6. KPIs and Monitoring

6.1 Byte-Identical Rate

Metric: Percentage of SBOM regenerations that produce identical bytes.

Target: 100% for same artifact + same scanner version

Alert: < 99.9% indicates non-determinism bug

6.2 Stable-Field Coverage

Metric: Percentage of SBOM fields that are deterministic.

Field Type Target
Component identifiers 100%
Hashes 100%
Dependencies 100%
Metadata timestamps 95%+ (fixed epoch)
Tool versions 90%+ (pinned)

6.3 Gate False Positives

Metric: Signature verification failures due to hash mismatch.
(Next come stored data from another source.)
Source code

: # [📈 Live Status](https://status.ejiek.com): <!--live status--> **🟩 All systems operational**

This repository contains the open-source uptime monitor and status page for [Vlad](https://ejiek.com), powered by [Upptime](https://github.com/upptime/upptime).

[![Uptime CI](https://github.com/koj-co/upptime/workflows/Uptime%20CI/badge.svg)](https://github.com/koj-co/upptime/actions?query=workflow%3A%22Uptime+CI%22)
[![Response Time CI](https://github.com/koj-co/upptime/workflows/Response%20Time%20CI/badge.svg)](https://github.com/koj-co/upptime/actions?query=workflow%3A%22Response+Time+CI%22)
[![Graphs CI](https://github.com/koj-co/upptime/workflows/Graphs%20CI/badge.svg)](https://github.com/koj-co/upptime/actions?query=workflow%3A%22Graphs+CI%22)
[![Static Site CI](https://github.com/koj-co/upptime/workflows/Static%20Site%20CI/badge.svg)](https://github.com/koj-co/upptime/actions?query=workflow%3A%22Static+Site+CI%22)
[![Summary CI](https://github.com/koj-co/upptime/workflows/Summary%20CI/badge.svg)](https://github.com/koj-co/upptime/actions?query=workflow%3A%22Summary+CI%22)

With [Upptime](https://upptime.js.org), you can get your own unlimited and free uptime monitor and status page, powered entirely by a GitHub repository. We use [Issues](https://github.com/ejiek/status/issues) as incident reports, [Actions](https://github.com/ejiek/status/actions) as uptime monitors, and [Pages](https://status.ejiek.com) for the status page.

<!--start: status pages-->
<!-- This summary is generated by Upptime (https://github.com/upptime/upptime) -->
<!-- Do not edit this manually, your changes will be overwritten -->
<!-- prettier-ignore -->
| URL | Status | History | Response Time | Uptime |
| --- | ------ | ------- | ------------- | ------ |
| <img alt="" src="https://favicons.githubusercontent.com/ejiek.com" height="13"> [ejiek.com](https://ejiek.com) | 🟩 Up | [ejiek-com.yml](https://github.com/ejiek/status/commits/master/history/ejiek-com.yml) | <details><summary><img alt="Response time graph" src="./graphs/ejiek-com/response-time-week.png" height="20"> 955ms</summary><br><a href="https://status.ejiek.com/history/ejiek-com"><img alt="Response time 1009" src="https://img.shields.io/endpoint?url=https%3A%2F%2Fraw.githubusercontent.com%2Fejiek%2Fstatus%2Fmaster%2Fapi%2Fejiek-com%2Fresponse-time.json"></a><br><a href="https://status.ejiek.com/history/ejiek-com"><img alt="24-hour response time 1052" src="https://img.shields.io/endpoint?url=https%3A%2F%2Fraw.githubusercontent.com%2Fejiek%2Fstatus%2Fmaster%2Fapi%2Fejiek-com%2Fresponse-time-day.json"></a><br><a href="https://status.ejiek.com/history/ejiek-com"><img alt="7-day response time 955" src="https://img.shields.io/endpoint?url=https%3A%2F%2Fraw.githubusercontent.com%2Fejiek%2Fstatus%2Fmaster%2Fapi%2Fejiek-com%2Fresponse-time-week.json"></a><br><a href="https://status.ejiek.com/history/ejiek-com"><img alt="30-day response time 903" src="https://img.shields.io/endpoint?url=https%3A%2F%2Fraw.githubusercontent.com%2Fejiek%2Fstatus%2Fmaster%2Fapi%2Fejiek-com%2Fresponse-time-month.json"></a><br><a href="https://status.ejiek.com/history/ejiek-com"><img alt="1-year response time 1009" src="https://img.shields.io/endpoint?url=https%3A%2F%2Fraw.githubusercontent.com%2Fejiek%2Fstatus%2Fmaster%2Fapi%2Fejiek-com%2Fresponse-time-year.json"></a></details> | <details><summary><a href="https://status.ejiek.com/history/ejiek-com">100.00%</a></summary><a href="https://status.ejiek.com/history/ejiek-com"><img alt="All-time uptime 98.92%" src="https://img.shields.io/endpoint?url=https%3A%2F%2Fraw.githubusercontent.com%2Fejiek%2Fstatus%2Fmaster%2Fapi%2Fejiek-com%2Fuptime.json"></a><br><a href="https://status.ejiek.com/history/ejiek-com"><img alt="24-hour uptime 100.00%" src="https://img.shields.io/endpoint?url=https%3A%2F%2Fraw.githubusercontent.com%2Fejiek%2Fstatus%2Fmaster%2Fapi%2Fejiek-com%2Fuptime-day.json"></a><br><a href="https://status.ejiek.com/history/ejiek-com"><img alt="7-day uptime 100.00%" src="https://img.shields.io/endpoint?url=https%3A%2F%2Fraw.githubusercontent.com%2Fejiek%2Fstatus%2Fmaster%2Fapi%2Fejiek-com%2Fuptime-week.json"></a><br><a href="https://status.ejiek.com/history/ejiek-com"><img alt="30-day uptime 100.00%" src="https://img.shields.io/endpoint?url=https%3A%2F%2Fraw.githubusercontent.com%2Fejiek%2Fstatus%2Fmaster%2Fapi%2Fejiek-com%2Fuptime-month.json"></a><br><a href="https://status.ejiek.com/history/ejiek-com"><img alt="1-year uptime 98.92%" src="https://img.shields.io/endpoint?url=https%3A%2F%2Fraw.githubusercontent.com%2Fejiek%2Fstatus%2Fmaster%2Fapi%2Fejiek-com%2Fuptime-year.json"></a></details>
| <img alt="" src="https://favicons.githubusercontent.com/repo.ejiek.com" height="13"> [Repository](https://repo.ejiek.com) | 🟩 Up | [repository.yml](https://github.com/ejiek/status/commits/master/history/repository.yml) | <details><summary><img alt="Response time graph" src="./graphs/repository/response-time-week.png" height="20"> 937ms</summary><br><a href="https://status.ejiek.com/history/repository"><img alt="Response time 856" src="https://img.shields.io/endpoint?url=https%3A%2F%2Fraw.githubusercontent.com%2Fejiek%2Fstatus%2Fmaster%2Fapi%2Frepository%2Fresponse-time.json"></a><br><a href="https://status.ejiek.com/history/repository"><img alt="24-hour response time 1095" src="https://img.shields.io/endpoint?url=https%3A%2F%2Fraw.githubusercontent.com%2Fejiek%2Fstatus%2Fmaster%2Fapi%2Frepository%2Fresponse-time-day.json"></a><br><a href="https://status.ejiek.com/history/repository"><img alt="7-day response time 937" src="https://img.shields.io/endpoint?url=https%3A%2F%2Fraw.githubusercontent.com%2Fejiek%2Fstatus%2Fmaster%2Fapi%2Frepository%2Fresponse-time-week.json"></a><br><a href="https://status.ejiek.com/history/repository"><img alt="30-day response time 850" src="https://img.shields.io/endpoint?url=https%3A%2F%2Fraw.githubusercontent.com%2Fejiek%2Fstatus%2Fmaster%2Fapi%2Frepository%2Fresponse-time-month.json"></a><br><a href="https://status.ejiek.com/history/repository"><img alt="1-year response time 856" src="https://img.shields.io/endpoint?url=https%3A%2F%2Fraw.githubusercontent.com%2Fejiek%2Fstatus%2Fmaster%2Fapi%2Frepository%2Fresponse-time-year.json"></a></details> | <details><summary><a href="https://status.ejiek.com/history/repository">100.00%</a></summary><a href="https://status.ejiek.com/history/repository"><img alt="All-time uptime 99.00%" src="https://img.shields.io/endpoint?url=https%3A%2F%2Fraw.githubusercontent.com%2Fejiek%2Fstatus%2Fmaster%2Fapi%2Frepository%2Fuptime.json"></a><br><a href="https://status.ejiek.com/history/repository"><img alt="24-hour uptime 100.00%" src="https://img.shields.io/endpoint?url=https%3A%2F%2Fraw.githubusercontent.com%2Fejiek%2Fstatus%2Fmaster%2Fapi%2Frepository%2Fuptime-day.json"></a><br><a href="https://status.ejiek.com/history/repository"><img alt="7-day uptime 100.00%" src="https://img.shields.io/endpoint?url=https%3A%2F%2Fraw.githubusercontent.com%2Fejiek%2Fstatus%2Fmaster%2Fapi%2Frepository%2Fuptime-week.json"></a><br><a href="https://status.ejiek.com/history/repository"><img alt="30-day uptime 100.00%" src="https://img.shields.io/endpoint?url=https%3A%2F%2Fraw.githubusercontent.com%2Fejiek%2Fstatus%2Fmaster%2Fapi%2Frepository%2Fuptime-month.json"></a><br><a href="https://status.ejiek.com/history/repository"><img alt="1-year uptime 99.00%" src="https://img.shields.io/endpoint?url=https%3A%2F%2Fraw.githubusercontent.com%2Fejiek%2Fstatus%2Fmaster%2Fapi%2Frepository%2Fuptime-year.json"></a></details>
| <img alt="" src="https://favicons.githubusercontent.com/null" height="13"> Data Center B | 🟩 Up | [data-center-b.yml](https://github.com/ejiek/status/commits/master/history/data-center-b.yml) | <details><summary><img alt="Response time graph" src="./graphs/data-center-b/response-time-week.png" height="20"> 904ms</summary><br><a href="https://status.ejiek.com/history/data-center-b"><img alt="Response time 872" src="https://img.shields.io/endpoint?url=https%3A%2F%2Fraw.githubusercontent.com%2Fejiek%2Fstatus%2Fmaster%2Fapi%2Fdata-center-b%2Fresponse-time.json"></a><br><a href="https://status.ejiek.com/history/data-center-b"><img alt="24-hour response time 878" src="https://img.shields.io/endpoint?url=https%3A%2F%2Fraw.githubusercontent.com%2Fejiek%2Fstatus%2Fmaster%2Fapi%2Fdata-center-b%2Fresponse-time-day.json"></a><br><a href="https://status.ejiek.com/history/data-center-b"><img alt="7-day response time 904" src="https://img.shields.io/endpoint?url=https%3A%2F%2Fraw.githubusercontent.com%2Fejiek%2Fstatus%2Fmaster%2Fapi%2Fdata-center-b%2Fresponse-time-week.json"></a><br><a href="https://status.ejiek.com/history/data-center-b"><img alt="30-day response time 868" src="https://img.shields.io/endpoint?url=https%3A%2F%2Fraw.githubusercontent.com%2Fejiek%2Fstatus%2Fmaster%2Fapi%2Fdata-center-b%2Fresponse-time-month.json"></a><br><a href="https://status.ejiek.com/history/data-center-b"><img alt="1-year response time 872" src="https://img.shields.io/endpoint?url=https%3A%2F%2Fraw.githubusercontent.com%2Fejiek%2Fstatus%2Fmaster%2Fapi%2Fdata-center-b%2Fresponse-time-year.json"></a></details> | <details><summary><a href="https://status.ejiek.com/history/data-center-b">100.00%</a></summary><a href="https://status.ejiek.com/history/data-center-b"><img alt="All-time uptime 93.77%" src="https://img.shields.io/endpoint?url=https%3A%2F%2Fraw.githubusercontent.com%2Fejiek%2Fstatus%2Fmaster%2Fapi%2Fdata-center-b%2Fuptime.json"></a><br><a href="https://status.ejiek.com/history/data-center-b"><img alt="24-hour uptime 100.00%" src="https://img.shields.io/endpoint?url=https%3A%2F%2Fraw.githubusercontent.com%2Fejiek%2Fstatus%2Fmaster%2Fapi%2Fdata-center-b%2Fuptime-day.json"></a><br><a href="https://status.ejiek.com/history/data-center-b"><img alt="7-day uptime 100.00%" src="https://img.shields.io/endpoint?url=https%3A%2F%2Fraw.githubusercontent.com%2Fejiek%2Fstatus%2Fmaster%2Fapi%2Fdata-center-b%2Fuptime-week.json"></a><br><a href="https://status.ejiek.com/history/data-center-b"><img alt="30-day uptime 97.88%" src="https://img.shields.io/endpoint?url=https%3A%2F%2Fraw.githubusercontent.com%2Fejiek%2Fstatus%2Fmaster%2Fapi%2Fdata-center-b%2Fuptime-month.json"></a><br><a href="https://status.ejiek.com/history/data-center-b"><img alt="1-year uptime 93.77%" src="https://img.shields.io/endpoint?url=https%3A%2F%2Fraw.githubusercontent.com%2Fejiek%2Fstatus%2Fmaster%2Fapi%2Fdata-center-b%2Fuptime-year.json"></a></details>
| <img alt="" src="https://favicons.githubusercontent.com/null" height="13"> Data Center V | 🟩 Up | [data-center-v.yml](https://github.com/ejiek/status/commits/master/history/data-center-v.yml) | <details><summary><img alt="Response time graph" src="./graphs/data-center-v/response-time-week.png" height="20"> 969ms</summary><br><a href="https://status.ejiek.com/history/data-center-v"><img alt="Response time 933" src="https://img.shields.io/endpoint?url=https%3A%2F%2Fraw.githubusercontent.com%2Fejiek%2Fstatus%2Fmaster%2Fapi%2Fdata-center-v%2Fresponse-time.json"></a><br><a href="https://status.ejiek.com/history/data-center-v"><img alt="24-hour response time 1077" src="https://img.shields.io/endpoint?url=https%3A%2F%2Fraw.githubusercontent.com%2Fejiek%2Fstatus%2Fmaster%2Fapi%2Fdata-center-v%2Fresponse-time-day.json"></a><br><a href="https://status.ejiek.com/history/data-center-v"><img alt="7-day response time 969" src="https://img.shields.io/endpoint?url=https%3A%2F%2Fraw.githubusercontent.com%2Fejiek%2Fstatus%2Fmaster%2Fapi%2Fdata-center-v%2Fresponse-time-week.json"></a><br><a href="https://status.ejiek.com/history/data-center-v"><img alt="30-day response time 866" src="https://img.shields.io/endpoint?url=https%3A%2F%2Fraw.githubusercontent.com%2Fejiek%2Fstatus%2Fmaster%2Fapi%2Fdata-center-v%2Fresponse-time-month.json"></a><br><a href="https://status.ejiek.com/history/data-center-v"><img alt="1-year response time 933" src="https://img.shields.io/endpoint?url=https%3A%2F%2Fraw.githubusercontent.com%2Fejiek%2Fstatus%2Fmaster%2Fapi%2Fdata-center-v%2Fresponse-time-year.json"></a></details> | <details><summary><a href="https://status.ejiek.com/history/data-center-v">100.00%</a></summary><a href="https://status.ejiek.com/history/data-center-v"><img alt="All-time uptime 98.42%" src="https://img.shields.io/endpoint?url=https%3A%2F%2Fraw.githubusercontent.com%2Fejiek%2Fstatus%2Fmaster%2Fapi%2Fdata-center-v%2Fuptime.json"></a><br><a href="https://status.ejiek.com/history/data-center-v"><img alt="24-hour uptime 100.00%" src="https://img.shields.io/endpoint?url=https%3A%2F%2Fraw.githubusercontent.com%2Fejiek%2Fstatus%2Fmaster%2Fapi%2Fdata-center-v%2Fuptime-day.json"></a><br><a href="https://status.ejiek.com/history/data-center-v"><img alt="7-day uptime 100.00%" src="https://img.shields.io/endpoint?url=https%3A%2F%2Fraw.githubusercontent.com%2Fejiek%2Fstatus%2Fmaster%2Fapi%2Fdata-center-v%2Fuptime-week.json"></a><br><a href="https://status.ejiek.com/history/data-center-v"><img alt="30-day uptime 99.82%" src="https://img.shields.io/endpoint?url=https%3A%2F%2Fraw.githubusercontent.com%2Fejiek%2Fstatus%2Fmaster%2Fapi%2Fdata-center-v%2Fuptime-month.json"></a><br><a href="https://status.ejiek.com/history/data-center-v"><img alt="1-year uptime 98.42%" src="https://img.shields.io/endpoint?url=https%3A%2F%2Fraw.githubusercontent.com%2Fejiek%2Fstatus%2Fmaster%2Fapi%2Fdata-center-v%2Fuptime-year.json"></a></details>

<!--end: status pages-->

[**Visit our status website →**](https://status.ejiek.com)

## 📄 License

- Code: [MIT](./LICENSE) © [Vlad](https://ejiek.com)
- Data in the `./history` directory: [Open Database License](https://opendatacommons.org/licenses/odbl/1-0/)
Target: 0% for valid artifacts

Investigation: Any mismatch indicates canonicalization or regeneration issue.


7. Troubleshooting

7.1 Hash Mismatch on Regeneration

Symptom: Same artifact produces different SBOM hashes.

Causes:

  1. Timestamp drift: Check if metadata.timestamp varies
  2. Tool version change: Check scanner/tool versions
  3. Ordering instability: Check component/dependency ordering
  4. Unicode normalization: Check for composed vs decomposed characters

Debug:

# Compare two SBOMs
stella sbom diff bom1.json bom2.json

# Check canonical form
stella sbom verify bom1.json --canonical --verbose
stella sbom verify bom2.json --canonical --verbose

7.2 serialNumber Warning

Symptom: Warning CDX_SERIAL_NON_DETERMINISTIC during validation.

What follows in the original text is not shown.